Why aren't container move assignment operators noexcept?

Question

I noticed that std::string\'s (really std::basic_string\'s) move assignment operator is noexcept. That makes sense to me. But then I

Answer 1

The move assignment operator in container classes is defined to be noexcept because many containers are designed to implement the strong exception safety guarantee. Containers implement the strong exception safety guarantee because back before there were move assignment operators, the container had to be copied. If anything went wrong with the copy, the new storage was deleted and the container remained unchanged. Now we're stuck with that behavior. If the move assignment op is not noexcept, the slower copy assignment operator is invoked instead.

Answer 2

I think the reasoning for this goes like this.

basic_string only works with non-array POD types. As such, their destructors must be trivial. This means that if you do a swap for move-assignment, it doesn't matter as much to you that the original contents of the moved-to string haven't been destroyed yet.

Whereas containers (basic_string is not technically a container by the C++ spec) can contain arbitrary types. Types with destructors, or types that contain objects with destructors. This means that it is more important to the user to maintain control over exactly when an object is destroyed. It specifically states that:

All existing elements of a [the moved-to object] are either move assigned to or destroyed.

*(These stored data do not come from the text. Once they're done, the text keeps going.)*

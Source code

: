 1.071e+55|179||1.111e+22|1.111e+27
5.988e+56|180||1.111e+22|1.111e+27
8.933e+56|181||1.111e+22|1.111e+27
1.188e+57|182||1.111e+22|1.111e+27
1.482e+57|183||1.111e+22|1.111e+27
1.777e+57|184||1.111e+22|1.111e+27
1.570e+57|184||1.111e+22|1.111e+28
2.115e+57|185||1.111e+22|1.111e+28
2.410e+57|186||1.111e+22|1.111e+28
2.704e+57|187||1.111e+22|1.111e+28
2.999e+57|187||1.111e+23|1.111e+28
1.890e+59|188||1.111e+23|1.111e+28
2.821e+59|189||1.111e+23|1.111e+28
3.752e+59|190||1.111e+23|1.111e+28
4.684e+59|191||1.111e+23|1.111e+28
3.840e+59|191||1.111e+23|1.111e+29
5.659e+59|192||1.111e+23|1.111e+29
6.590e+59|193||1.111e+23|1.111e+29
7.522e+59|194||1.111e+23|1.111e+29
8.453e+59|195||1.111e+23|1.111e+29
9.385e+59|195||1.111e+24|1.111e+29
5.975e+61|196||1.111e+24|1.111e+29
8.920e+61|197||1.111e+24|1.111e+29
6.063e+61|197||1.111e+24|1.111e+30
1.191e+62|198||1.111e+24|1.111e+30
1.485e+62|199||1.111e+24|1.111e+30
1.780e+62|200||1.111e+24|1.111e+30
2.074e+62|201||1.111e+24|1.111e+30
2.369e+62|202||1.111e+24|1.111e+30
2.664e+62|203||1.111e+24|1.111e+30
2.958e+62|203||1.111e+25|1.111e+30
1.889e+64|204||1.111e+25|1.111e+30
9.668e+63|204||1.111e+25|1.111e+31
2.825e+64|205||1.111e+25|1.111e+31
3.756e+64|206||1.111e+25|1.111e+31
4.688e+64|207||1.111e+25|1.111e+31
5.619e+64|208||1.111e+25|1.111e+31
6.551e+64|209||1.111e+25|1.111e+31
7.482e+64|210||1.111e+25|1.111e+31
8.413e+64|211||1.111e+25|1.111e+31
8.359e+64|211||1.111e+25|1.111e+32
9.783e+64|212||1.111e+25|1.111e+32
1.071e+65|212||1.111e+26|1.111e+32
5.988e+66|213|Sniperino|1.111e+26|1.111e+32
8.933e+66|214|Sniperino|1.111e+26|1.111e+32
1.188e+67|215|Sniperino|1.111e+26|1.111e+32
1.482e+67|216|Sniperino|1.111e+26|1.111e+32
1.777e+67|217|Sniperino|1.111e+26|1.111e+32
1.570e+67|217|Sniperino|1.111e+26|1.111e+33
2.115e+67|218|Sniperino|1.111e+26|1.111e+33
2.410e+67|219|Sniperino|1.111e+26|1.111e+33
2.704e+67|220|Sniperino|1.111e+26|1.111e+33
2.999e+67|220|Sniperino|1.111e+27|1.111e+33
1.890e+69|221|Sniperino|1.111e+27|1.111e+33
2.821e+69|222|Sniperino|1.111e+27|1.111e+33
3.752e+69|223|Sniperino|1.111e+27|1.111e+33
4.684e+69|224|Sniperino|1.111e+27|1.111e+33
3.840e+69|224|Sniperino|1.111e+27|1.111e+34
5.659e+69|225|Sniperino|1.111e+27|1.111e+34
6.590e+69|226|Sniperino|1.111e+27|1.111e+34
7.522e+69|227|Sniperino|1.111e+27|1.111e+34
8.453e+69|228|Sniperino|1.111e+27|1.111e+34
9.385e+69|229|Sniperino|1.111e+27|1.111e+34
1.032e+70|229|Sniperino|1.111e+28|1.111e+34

So the difference does make sense. You can't make move-assignment noexcept once you start deallocating memory (through the allocator) because that can fail via exception. Thus, once you start requiring that memory is deallocated on move-assign, you give up being able to enforce noexcept.

Answer 3

I believe we're looking at a standards defect. The noexcept specification, if it is to be applied to the move assignment operator, is somewhat complicated. And I believe this statement to be true whether we are talking about basic_string or vector.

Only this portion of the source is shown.